Branding agencies make me sad inside

Pentagram have designed the Windows 8 logo. I like the logo itself, reflecting as it does the fantastic-looking Metro UI.

What I dislike, and what makes me sad, is the obviously hindsight reasoning exemplified in this empty, soulless, self-justifying quote:

The perspective analogy is apt because the whole point of Microsoft products is that they are tools for someone to achieve their goals from their own perspective. The window here is a neutral tool for a user to achieve whatever they can, based on their own initiative.

I get the feeling all this bumph is an effort to “science-ise” what is essentially an aesthetic choice with conflated semantics. Logos have a job to be recognisable and to represent the brand to a certain extent, but in the end a logo cannot and should not be forced to carry all this baggage.

They also tie themselves in knots trying to come up with this stuff, resulting in blatant contradictions:

One guideline of Metro is that the graphic or interface must appear “authentically digital” — that is, it should not appear to be material or three-dimensional using gradients or effects. The new identity suggests dimensionality using the classic principle of perspective: lines receding into space.

The perspective drawing is based on classical perspective drawing, not computerized perspective.

An authentically digital non-computerized perspective? Come on, this makes no sense.
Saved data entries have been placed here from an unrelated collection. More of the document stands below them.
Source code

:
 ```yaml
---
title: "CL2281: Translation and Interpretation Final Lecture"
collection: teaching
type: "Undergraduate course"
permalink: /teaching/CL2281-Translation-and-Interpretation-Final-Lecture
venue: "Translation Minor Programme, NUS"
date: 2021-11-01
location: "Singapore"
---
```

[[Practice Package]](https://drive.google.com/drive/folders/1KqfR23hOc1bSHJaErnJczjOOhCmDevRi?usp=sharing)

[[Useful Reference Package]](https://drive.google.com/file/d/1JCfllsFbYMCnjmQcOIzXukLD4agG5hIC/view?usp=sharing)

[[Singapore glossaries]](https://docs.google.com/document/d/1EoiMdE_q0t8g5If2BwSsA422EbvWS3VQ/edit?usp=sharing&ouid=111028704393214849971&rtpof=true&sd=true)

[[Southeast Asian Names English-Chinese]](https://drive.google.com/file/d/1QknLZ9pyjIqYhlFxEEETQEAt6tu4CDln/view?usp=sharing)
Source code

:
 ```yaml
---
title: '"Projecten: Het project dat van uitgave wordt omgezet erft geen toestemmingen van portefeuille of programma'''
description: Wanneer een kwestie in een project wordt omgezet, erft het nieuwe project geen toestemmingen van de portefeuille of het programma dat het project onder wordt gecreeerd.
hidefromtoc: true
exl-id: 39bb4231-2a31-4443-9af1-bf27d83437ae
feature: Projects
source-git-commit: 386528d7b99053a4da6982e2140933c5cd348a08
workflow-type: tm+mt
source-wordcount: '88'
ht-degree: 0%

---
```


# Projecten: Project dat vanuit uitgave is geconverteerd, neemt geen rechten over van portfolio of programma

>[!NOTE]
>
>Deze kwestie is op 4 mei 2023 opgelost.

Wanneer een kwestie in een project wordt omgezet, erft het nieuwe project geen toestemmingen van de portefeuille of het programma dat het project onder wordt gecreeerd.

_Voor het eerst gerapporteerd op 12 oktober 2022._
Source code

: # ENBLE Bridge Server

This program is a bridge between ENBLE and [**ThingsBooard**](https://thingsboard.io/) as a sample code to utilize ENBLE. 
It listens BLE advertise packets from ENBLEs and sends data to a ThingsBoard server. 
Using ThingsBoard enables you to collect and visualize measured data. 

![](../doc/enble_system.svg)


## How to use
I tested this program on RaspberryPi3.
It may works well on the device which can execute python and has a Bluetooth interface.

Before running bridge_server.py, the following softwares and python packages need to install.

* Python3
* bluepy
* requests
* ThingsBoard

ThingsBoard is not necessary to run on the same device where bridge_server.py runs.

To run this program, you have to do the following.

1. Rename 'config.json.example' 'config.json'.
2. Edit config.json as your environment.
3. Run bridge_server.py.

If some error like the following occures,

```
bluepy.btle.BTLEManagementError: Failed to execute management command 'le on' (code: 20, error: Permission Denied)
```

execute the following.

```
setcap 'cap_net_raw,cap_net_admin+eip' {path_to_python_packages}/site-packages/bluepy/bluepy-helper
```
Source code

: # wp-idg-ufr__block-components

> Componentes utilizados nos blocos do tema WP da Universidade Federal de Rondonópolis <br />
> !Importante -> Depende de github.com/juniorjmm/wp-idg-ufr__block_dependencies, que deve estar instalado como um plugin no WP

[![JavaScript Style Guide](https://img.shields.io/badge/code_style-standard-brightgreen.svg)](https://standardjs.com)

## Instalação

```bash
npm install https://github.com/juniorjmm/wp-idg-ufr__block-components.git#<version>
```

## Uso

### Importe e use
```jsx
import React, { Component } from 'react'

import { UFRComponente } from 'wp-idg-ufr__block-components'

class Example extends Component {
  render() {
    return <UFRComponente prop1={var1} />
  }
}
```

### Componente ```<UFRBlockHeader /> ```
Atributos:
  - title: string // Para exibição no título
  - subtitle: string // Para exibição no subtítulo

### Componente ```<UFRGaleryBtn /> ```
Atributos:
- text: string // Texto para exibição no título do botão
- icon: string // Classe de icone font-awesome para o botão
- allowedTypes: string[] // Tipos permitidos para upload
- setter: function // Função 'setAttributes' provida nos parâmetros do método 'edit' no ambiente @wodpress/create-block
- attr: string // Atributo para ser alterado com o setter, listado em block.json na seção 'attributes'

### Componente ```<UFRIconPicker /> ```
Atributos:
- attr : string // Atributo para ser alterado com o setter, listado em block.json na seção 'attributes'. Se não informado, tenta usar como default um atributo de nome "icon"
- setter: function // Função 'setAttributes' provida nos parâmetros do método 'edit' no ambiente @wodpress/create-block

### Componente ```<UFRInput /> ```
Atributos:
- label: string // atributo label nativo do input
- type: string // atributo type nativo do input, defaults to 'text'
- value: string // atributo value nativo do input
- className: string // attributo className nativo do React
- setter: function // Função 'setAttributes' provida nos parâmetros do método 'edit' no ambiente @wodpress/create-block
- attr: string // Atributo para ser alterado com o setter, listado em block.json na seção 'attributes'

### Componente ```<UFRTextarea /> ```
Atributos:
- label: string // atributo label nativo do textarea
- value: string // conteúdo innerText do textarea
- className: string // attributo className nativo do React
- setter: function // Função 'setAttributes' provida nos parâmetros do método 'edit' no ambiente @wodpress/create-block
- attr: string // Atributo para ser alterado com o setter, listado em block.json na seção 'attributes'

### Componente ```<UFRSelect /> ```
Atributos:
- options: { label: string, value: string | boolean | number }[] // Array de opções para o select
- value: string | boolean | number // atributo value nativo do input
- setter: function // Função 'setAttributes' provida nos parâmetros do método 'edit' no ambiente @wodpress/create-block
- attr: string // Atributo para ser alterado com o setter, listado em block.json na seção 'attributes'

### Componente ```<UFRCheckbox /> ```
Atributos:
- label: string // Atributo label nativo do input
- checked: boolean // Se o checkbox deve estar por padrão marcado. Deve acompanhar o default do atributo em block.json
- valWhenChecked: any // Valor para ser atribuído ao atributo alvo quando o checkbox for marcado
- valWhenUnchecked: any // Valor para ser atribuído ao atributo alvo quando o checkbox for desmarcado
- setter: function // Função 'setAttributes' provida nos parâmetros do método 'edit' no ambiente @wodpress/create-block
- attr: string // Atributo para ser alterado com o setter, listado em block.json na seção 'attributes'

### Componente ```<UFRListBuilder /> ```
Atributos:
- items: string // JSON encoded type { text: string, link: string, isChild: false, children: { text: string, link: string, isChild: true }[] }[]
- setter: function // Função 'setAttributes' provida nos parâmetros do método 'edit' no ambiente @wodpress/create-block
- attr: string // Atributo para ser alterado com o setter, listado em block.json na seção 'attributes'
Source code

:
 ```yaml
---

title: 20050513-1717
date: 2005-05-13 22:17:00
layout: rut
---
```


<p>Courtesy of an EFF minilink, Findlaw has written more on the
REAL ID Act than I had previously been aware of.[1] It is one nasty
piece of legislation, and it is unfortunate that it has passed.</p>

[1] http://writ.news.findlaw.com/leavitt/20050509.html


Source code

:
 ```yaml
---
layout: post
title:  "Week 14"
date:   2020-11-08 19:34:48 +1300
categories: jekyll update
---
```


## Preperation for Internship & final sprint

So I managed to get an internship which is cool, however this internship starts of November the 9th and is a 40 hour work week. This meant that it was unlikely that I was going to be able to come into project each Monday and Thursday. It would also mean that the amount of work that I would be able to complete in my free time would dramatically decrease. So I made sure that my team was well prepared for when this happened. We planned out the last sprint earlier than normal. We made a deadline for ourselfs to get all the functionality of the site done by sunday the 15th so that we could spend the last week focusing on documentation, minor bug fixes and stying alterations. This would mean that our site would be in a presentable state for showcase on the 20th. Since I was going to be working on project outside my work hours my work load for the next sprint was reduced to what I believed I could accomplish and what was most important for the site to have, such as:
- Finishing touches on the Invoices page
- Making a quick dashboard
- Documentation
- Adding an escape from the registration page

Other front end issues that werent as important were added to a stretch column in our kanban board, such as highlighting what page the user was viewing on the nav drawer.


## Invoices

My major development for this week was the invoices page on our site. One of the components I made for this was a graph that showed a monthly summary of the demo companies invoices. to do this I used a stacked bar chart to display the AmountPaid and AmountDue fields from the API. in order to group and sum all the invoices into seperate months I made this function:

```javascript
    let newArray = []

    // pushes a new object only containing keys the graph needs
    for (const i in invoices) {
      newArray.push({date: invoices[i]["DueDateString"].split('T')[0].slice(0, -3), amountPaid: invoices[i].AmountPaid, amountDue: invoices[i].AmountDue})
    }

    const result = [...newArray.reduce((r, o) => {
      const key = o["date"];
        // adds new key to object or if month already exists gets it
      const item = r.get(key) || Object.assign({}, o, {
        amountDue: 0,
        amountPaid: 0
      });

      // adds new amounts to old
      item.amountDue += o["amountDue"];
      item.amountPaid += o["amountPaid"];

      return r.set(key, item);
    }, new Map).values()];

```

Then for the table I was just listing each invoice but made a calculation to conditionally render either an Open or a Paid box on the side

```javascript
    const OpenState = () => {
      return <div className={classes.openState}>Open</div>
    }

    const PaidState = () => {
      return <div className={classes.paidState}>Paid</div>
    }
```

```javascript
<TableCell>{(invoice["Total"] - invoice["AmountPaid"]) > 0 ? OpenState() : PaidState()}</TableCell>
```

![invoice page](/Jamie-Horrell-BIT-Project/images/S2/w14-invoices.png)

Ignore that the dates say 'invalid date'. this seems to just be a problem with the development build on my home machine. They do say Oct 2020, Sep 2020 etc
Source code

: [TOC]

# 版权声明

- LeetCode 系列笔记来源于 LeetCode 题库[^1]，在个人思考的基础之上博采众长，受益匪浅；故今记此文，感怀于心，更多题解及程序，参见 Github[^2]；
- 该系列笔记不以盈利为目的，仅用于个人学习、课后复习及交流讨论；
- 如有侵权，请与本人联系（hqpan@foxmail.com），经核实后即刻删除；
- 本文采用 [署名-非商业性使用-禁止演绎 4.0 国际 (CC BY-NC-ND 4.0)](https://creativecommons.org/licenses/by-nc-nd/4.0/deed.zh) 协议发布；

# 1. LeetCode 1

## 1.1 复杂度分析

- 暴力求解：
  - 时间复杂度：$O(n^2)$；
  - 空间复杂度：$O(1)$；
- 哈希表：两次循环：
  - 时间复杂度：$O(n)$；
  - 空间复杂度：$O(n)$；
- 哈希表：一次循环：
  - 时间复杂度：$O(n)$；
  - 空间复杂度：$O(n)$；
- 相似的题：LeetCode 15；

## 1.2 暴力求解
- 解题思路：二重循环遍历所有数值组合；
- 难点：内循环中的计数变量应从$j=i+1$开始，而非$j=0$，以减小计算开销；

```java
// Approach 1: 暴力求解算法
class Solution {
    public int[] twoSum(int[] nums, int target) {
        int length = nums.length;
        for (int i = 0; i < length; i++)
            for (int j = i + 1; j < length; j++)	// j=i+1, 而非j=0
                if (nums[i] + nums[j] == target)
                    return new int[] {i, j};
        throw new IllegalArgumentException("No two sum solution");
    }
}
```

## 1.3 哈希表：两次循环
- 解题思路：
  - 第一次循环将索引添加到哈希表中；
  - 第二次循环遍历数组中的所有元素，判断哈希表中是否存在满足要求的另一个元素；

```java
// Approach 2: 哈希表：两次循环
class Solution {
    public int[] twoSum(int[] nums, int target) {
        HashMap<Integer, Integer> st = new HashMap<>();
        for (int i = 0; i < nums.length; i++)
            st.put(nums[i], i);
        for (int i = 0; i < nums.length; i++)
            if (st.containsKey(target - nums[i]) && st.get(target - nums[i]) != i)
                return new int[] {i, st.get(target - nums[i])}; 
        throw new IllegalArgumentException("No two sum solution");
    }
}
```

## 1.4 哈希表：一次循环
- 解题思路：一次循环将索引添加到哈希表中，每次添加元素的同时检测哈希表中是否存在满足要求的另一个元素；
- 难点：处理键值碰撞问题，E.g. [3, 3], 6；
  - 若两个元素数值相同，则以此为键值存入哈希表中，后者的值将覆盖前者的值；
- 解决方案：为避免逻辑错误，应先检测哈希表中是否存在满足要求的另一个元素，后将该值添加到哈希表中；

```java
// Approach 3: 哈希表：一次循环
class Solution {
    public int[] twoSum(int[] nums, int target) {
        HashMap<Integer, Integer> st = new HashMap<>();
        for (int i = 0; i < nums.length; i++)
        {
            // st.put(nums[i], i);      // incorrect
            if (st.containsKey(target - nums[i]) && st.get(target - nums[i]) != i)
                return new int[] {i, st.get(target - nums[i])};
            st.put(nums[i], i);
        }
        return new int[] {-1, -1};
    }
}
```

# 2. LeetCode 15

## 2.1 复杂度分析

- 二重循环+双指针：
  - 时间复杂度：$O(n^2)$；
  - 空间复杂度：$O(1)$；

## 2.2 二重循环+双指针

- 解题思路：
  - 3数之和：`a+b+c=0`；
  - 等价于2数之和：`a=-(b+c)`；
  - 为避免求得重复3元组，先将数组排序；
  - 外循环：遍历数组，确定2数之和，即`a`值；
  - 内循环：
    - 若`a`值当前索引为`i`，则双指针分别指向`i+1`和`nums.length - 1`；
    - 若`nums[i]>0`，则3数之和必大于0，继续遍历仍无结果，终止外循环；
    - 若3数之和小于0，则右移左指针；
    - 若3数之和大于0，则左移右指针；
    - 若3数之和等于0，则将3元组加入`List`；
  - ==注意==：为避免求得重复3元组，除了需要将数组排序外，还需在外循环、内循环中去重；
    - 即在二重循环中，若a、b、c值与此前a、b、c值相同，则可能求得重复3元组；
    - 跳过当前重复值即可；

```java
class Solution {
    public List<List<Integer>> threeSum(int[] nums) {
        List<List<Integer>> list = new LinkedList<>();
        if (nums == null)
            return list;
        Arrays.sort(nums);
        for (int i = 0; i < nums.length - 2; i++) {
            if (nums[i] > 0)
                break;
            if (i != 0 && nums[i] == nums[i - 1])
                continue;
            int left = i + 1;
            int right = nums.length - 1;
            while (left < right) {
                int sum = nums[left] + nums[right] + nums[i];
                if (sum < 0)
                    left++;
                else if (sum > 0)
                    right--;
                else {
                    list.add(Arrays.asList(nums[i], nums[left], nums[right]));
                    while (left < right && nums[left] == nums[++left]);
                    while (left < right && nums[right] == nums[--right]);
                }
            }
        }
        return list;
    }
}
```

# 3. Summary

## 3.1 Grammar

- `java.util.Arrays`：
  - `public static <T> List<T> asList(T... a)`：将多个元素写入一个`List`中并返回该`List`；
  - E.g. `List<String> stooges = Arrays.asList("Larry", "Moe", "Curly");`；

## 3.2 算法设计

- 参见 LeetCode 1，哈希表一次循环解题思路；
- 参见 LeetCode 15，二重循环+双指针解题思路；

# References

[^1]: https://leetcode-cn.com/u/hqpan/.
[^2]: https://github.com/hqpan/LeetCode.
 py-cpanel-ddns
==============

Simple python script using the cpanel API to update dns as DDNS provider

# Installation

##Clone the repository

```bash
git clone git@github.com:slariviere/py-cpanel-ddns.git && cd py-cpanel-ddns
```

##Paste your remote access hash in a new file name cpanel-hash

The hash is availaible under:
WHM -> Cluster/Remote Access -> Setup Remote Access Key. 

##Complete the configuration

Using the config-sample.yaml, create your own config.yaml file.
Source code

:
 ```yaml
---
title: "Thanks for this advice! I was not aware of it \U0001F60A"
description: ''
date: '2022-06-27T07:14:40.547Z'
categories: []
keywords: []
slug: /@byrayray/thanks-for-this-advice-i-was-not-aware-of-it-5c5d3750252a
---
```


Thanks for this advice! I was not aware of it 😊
All this puffery is surely ego-stroking by the branding companies who, while quite obviously capable of producing pleasing logos, still feel they need to justify their work in these inflationary terms. I wish they’d be stronger in their self-belief instead of dragging down the whole profession with this nonsense — which leads companies to believe they can reinvent themselves with a surface coat of paint in a “re-branding” exercise. Setting such unrealistic expectations isn’t the sign of a healthy, confident industry.